Les visites se font par groupes de trois ou quatre. Parmi les participants, beaucoup d’Australiens, des Américains, des Canadiens, des Britanniques et quelques Français. Le tour commence toujours à bord d’un taxi ou d’un angkot, ces minibus aménagés qui se faufilent partout dans le trafic dément de la capitale. Une fois traversé le Triangle d’or, le quartier des affaires et des banques, les baraquements de Galur se découvrent au milieu d’une foule compacte. Notre arrivée, devant une halle aux marchés bondée, est loin de passer inaperçue. « Hello Mister ! » entend-on à chaque coin de rue que monopolisent vendeurs ambulants et conducteurs de mobylette. L’ambiance est donnée. « Il n’y a rien à craindre », rassure Ronny, qui connaît le quartier comme sa poche. « Les gens sont contents de croiser des Occidentaux car ils n’en voient bien souvent qu’à la télévision. »

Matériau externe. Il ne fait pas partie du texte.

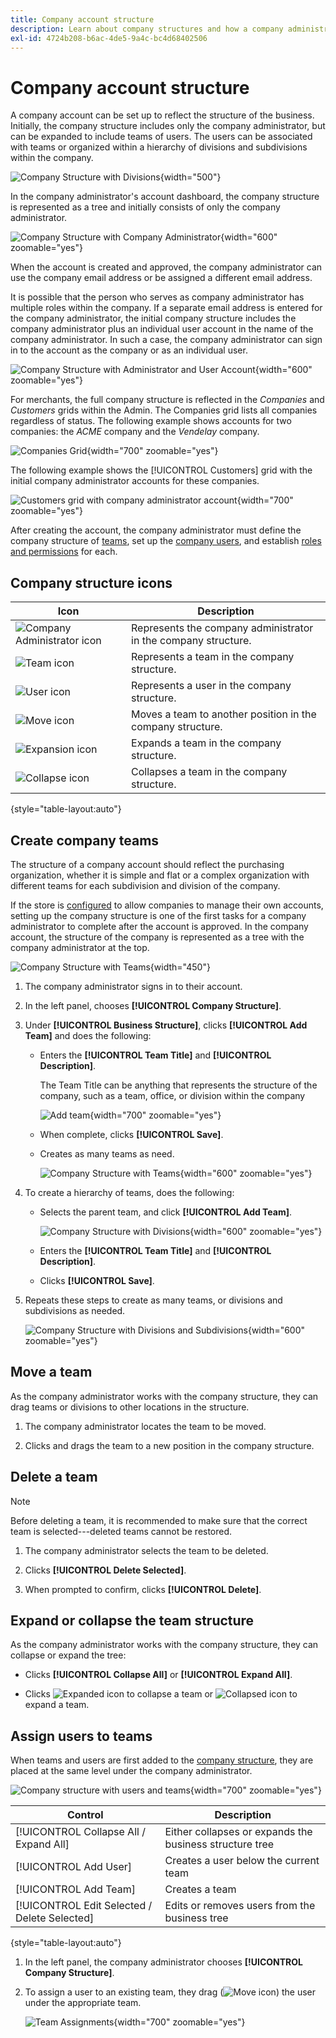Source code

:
 ```yaml
---
title: Company account structure
description: Learn about company structures and how a company administrator can define it to support their business workflows and policies.
exl-id: 4724b208-b6ac-4de5-9a4c-bc4d68402506
---
```

# Company account structure

A company account can be set up to reflect the structure of the business. Initially, the company structure includes only the company administrator, but can be expanded to include teams of users. The users can be associated with teams or organized within a hierarchy of divisions and subdivisions within the company.

![Company Structure with Divisions](./assets/company-structure-diagram.svg){width="500"}

In the company administrator's account dashboard, the company structure is represented as a tree and initially consists of only the company administrator.

![Company Structure with Company Administrator](./assets/company-structure-tree-admin.png){width="600" zoomable="yes"}

When the account is created and approved, the company administrator can use the company email address or be assigned a different email address.

It is possible that the person who serves as company administrator has multiple roles within the company. If a separate email address is entered for the company administrator, the initial company structure includes the company administrator plus an individual user account in the name of the company administrator. In such a case, the company administrator can sign in to the account as the company or as an individual user.

![Company Structure with Administrator and User Account](./assets/company-structure-tree-admin-user.png){width="600" zoomable="yes"}

For merchants, the full company structure is reflected in the _Companies_ and _Customers_ grids within the Admin. The Companies grid lists all companies regardless of status. The following example shows accounts for two companies: the _ACME_ company and the _Vendelay_ company.

![Companies Grid](./assets/companies-grid.png){width="700" zoomable="yes"}

The following example shows the [!UICONTROL Customers] grid with the initial company administrator accounts for these companies.

![Customers grid with company administrator account](./assets/company-admin-user-account.png){width="700" zoomable="yes"}

After creating the account, the company administrator must define the company structure of [teams](account-company-structure.md), set up the [company users](account-company-users.md), and establish [roles and permissions](account-company-roles-permissions.md) for each.

## Company structure icons

| Icon | Description       |
| ---- | ----------------- |
| ![Company Administrator icon](./assets/company-icon-admin.png) | Represents the company administrator in the company structure. |
| ![Team icon](./assets/company-icon-team.png) | Represents a team in the company structure. |
| ![User icon](./assets/company-icon-user.png) | Represents a user in the company structure. |
| ![Move icon](./assets/company-icon-move.png) | Moves a team to another position in the company structure. |
| ![Expansion icon](./assets/company-icon-expand.png) | Expands a team in the company structure. |
| ![Collapse icon](./assets/company-icon-collapse.png) | Collapses a team in the company structure. |

{style="table-layout:auto"}

## Create company teams

The structure of a company account should reflect the purchasing organization, whether it is simple and flat or a complex organization with different teams for each subdivision and division of the company.

If the store is [configured](enable-basic-features.md) to allow companies to manage their own accounts, setting up the company structure is one of the first tasks for a company administrator to complete after the account is approved. In the company account, the structure of the company is represented as a tree with the company administrator at the top.

![Company Structure with Teams](./assets/company-structure-teams-diagram.svg){width="450"}

1. The company administrator signs in to their account.

1. In the left panel, chooses **[!UICONTROL Company Structure]**.

1. Under **[!UICONTROL Business Structure]**, clicks **[!UICONTROL Add Team]** and does the following:

   - Enters the **[!UICONTROL Team Title]** and **[!UICONTROL Description]**.

      The Team Title can be anything that represents the structure of the company, such as a team, office, or division within the company

      ![Add team](./assets/company-structure-add-team.png){width="700" zoomable="yes"}

   - When complete, clicks **[!UICONTROL Save]**.

   - Creates as many teams as need.

      ![Company Structure with Teams](./assets/company-structure-teams.png){width="600" zoomable="yes"}

1. To create a hierarchy of teams, does the following:

   - Selects the parent team, and click **[!UICONTROL Add Team]**.

      ![Company Structure with Divisions](./assets/company-structure-northwest-division.png){width="600" zoomable="yes"}

   - Enters the **[!UICONTROL Team Title]** and **[!UICONTROL Description]**.

   - Clicks **[!UICONTROL Save]**.

1. Repeats these steps to create as many teams, or divisions and subdivisions as needed.

   ![Company Structure with Divisions and Subdivisions](./assets/company-structure-divisions.png){width="600" zoomable="yes"}

## Move a team

As the company administrator works with the company structure, they can drag teams or divisions to other locations in the structure.

1. The company administrator locates the team to be moved.

1. Clicks and drags the team to a new position in the company structure.

## Delete a team

>[!NOTE]
>
>Before deleting a team, it is recommended to make sure that the correct team is selected---deleted teams cannot be restored.

1. The company administrator selects the team to be deleted.

1. Clicks **[!UICONTROL Delete Selected]**.

1. When prompted to confirm, clicks **[!UICONTROL Delete]**.

## Expand or collapse the team structure

As the company administrator works with the company structure, they can collapse or expand the tree:

- Clicks **[!UICONTROL Collapse All]** or **[!UICONTROL Expand All]**.

- Clicks ![Expanded icon](../assets/icon-display-collapse.png) to collapse a team or ![Collapsed icon](../assets/icon-display-expand.png) to expand a team.

## Assign users to teams

When teams and users are first added to the [company structure](account-company-structure.md), they are placed at the same level under the company administrator.

![Company structure with users and teams](./assets/company-users-added.png){width="700" zoomable="yes"}

|Control|Description|
|--- |--- |
|[!UICONTROL Collapse All / Expand All] |Either collapses or expands the business structure tree|
|[!UICONTROL Add User]|Creates a user below the current team|
|[!UICONTROL Add Team]|Creates a team|
|[!UICONTROL Edit Selected / Delete Selected]|Edits or removes users from the business tree|

{style="table-layout:auto"}

1. In the left panel, the company administrator chooses **[!UICONTROL Company Structure]**.

1. To assign a user to an existing team, they drag (![Move icon](../assets/icon-move.png)) the user under the appropriate team.

   ![Team Assignments](./assets/company-structure-teams-users-assigned.png){width="700" zoomable="yes"}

Dans les vapeurs de gasoil et l’odeur des égouts qui coulent à l’air libre, près de 10 000 personnes s’entassent dans des habitations de fortune. Les allées sont sombres, c’est un vrai labyrinthe où il serait facile de se perdre. « Les gens vous aideront à retrouver votre chemin, il n’y a pas de peur à avoir », plaisante le guide, qui profite de ces visites pour dévoiler quelques secrets de fabrication de produits locaux, comme le tofu. « Je fais découvrir aux touristes quelques-unes de ces fabriques, ici, à Galur. Car il ne s’agit pas seulement de passer dans ces quartiers sans s’arrêter, sans discuter. On prend le temps de rencontrer les gens, s’intéresser à leur travail. Ils doivent pouvoir partager et échanger avec les habitants pour qu’ils se rendent compte de leurs conditions de vie », insiste-t-il.

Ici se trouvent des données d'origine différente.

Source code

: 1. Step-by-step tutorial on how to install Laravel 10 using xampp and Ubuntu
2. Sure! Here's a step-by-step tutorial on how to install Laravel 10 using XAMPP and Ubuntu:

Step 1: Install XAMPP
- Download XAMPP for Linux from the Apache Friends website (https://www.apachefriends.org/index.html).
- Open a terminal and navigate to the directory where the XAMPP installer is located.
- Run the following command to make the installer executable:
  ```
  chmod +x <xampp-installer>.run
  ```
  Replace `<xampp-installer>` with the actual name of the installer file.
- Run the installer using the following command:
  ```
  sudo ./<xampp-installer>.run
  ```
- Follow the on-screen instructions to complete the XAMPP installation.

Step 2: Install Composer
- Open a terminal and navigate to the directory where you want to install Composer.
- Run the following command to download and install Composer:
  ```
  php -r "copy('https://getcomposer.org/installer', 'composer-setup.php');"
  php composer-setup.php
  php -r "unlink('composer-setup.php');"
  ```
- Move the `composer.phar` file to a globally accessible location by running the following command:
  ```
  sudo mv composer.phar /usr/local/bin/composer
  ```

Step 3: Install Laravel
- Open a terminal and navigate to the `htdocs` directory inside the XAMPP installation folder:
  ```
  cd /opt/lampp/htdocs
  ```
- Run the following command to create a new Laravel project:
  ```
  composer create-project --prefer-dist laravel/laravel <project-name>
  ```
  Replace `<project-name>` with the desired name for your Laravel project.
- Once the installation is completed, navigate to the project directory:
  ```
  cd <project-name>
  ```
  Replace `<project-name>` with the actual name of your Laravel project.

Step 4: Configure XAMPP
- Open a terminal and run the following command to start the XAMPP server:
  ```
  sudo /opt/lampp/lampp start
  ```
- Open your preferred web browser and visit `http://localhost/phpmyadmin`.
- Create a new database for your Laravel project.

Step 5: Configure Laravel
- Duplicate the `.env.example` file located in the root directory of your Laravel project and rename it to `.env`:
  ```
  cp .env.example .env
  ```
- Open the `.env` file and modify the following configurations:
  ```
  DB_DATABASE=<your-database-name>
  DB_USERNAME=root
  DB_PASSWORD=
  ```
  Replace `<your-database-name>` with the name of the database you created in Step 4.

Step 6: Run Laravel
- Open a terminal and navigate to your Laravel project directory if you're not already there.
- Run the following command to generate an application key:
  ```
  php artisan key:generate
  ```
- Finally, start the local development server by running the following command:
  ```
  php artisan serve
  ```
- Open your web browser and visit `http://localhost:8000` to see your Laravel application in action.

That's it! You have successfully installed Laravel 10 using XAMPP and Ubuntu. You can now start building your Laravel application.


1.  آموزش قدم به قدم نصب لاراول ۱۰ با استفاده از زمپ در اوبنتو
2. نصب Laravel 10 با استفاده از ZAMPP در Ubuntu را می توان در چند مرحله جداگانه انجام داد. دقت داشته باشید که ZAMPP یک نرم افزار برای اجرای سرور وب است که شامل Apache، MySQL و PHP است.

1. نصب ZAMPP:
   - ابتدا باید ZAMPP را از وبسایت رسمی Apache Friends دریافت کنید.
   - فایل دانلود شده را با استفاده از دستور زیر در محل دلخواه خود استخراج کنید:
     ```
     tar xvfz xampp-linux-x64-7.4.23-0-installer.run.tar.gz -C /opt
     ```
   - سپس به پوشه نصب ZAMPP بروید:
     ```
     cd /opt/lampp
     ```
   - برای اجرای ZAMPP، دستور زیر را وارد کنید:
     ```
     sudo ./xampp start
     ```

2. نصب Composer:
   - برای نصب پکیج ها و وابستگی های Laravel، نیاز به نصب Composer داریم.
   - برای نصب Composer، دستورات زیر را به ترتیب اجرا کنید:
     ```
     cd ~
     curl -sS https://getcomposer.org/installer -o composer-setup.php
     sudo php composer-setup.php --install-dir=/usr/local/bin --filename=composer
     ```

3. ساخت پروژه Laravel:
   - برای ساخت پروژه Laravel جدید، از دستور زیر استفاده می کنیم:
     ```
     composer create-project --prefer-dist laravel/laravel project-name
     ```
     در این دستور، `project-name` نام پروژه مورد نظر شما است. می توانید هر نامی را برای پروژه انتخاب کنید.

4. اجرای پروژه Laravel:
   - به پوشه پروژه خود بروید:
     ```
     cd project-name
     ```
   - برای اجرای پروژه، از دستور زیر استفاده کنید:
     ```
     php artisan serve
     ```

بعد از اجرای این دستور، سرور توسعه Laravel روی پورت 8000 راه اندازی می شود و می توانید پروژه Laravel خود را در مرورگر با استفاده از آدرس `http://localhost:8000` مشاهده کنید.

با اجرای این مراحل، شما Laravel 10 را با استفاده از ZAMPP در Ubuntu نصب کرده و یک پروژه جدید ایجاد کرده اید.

La balade se poursuit. A bord d’un dernier angkot, les touristes ne vont pas être au bout de leur surprise. A Galur, plus on se rapproche du secteur de la voie ferrée, plus les populations sont pauvres. Pourtant interdit, un campement de fortune s’est installé au bord des rails. Des centaines de personnes y ont trouvé refuge, bravant le danger à chaque passage de trains. « Ce n’est pas du voyeurisme. Il s’agit de montrer la réalité, créer un électrochoc pour aider toutes ces populations défavorisées », remarque le guide.

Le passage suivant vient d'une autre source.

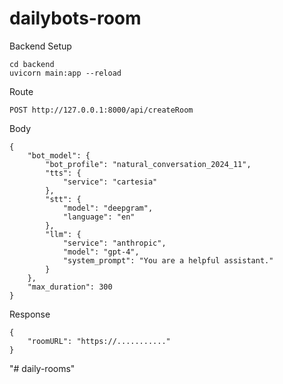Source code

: # dailybots-room

Backend Setup
```
cd backend
uvicorn main:app --reload
```

Route
```
POST http://127.0.0.1:8000/api/createRoom
```

Body
```
{
    "bot_model": {
        "bot_profile": "natural_conversation_2024_11",
        "tts": {
            "service": "cartesia"
        },
        "stt": {
            "model": "deepgram",
            "language": "en"
        },
        "llm": {
            "service": "anthropic",
            "model": "gpt-4",
            "system_prompt": "You are a helpful assistant."
        }
    },
    "max_duration": 300
}
```

Response
```
{
    "roomURL": "https://..........."
}
```
"# daily-rooms"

Entre deux convois de voyageurs ou de marchandises roulant à vive allure, les enfants s’amusent avec des cerfs-volants, apprivoisent des pigeons. Les habitants font commerce de piments, de fruits ou d’œufs. « Les conditions sont dures ici, le risque est omniprésent, il passe environ un train toutes les cinq minutes ». La vie est ainsi rythmée par les sirènes des passages à niveau. Sanna, 55 ans, y est maintenant habituée. Elle vit depuis quinze ans sous une bâche de plastique bleue. Une vie de misère faite de petits boulots et de la crainte des évacuations policières. « Je change souvent mon abri de place. Mais ici, tout le monde fait attention à l’autre, on s’entraide », explique-t-elle. « Et comment gagnez-vous votre vie ? » lui demande-t-on. « En ramassant des bouteilles ou en lavant du linge », répond-elle.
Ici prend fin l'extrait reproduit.